Well, it’s been a while since I talked about my stomach problems and at this exact moment, I’m being constantly reminded ‘hey I exist remember me’ by what I refer to as the baby sharks in my stomach SO let’s dive right in, shall we?
The last time I updated, I talked about the low sulfur diet my naturopath had me on to see if sulfur and sulfates were the root of my stomach problems. Spoiler alert: they’re not. With the huge amounts of elimination diets I’ve been doing this year, my naturopath and I have basically come to the conclusion that more likely than not, my problems are not due to the foods I’m eating (to an extent, I’ll still be following a mostly-Paleo diet because it does make a difference to cut out grains and dairy), but rather the fact that my insides just do not work the way we need them to. My pancreas doesn’t release enzymes when it’s supposed to, my gallbladder doesn’t produce enough bile to break down the foods I’m eating, and my digestion is slow and painful. The frustrating thing is that we can know all of that, but it doesn’t lead us to a solution. How to make me feel better.
Honestly, things have been worse lately. Maybe it’s the weather, maybe it’s stress, food, the election, whatever, a combination of everything going on. I feel like shit basically all the time. Mentally, physically, I’m exhausted. I’m depressed and having a hard time focusing on anything. I feel zoned out so often, apathetic, just tired. I want to sleep for weeks and wake up feeling better. I don’t want to go to work. I’m having a hard time not crying every day. It’s hard to work and come home and make dinner and clean and feel like I’m keeping myself together when I’m in so much pain its all I can do not to rip my hair out.

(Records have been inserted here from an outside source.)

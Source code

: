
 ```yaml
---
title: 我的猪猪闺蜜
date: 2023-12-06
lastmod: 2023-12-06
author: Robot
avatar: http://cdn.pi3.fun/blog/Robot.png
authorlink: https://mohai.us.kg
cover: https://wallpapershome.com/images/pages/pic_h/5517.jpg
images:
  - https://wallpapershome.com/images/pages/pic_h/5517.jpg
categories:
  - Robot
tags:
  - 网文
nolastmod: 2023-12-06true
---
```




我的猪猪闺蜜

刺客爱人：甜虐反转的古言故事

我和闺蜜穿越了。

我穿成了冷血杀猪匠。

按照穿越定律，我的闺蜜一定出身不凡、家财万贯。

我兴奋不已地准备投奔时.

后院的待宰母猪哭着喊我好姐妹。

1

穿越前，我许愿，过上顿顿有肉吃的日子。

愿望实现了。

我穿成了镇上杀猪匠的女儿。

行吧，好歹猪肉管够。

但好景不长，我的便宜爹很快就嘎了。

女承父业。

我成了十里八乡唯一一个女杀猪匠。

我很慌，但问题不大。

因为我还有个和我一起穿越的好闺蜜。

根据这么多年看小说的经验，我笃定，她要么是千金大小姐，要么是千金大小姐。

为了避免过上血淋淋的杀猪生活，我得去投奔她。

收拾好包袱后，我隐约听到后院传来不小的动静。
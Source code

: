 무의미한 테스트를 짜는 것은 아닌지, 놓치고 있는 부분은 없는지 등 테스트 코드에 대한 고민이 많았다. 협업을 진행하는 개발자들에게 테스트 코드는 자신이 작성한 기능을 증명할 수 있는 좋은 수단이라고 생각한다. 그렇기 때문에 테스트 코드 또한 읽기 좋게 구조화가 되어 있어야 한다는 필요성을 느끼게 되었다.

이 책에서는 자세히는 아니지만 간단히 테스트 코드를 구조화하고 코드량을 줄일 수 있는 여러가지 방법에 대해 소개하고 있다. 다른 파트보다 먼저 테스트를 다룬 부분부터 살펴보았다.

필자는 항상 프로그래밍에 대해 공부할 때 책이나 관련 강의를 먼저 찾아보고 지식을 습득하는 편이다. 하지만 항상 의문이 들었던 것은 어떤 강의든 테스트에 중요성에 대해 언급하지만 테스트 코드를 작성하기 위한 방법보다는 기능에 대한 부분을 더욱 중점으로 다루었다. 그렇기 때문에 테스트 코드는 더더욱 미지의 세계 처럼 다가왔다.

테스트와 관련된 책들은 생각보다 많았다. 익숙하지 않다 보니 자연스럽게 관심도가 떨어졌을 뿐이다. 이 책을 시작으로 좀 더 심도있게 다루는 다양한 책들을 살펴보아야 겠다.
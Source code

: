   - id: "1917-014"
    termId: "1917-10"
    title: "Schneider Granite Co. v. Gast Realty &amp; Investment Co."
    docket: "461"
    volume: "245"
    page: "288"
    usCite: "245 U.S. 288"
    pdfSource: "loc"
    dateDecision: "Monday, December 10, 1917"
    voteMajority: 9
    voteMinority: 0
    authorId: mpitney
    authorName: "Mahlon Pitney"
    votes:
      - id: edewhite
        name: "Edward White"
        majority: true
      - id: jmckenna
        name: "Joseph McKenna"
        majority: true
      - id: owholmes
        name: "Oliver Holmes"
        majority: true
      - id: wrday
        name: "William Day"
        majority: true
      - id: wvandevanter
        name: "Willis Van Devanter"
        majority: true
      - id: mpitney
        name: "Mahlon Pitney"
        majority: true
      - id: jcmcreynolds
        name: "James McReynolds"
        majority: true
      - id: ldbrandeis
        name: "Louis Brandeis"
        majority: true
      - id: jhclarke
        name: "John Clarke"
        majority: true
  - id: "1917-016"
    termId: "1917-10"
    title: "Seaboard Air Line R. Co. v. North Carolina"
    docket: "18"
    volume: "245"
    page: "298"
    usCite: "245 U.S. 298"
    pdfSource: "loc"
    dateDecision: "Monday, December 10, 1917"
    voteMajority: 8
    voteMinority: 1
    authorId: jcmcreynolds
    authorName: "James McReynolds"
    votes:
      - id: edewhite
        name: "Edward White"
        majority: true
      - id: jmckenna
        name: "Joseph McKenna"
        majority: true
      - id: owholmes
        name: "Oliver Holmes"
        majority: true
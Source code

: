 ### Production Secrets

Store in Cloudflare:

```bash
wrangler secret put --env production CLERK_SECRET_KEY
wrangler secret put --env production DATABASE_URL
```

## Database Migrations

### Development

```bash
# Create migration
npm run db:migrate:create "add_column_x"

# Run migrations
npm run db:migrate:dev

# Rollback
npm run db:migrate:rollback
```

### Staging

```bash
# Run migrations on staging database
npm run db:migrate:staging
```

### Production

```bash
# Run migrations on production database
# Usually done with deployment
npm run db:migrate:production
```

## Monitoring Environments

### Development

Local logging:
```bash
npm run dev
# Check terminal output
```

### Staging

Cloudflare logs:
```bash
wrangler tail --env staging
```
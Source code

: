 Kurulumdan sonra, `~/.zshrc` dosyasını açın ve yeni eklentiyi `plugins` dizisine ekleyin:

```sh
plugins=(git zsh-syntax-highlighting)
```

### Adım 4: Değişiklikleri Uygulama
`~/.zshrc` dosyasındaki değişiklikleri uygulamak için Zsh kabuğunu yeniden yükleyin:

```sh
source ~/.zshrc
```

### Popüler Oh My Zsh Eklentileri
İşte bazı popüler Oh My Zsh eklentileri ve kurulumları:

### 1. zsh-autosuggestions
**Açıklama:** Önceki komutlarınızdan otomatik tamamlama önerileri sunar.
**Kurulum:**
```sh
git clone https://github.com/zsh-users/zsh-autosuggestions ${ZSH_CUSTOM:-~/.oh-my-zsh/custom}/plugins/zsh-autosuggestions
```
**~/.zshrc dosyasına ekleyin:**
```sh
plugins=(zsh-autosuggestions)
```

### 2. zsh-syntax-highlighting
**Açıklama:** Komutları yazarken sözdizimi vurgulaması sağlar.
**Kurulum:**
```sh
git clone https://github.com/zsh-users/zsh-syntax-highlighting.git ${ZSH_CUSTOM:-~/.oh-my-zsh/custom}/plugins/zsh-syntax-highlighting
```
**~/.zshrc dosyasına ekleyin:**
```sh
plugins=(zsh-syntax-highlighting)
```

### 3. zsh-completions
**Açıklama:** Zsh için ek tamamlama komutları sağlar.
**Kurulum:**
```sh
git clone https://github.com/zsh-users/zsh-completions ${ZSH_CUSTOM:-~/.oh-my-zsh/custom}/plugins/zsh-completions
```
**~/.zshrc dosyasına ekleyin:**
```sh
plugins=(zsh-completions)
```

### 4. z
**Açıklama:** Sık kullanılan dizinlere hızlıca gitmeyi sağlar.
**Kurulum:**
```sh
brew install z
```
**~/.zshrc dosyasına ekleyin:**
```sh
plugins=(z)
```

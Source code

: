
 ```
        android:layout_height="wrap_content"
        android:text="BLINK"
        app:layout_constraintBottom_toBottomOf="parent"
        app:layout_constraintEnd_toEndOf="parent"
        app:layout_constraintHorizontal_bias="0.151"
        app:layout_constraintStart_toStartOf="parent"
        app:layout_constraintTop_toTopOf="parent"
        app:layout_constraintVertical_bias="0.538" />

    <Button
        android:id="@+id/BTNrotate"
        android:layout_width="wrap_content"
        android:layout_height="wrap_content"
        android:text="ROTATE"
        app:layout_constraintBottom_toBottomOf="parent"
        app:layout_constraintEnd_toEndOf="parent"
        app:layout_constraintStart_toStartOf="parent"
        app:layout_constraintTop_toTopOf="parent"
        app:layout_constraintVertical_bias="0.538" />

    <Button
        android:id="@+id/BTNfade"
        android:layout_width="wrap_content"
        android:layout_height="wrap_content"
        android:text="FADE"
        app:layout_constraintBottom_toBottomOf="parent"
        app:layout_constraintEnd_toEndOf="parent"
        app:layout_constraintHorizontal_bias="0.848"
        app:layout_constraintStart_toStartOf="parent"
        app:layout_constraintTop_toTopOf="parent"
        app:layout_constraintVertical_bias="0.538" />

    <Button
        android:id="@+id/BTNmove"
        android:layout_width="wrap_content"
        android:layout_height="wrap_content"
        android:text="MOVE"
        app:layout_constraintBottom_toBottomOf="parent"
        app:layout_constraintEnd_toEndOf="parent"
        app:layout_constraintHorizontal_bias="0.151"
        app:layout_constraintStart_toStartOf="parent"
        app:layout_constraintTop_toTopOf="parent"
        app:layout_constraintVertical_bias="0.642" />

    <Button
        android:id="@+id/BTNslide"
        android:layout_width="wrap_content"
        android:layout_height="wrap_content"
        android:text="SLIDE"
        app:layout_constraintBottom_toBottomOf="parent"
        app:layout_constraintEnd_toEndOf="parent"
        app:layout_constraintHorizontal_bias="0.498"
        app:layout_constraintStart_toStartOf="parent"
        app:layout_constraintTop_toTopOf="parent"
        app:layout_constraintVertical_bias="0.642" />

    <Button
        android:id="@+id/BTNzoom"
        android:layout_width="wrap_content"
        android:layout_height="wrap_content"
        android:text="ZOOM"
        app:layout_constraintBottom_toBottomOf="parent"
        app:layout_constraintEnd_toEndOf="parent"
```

The next experiment on our list is a protocol of supplements recommended by the nutritionist at my naturopath’s office, intended to dissolve gallstones. Now, I do not have gallstones, but she said it would probably be beneficial for me and could help repair my gallbladder. The problem is, we don’t know if it will help. Also, it’s expensive. I’ll probably start the protocol at some point, but haven’t decided whether I’ll be doing it very soon or waiting until after the holidays to move forward.
I can’t believe it’s been almost a full year that I’ve been facing my stomach problems head-on. I mean, I’ve been dealing with the pain for about 5 years and have been seeing doctors about it for the last three, but this is the first period of time that I’ve actually felt like I’m making some progress. If you’re having any issues that your doctors aren’t able to diagnose, I would really recommend seeing a naturopath. Seeing my naturopath has really reinstilled my faith in doctors because before I started seeing her, I was really ready to give up. Too many times being told it’s just in my head, it’s just anxiety, ‘why don’t you just try a vegan diet and everything will be okay?’. Having someone who actually listens to me and values and respects my opinion? This shouldn’t feel like the goldmine it is.
Anyway, if you hung in here for all my rambles, thank you. Anyone with chronic pain knows that it’s a bitch to deal with, and while I certainly don’t want it to be the focus of my blog, and even feel embarrassed bringing it up sometimes, unfortunately, pain is a large part of my life. It’s there daily, weighing me down, and sometimes the way to feel less sad about it is to write about it, or talk about it. I also hope that if anyone stumbles upon my little blog and is having any of the same problems, they can find comfort in that and maybe even find an idea of what they might be able to try to heal themselves.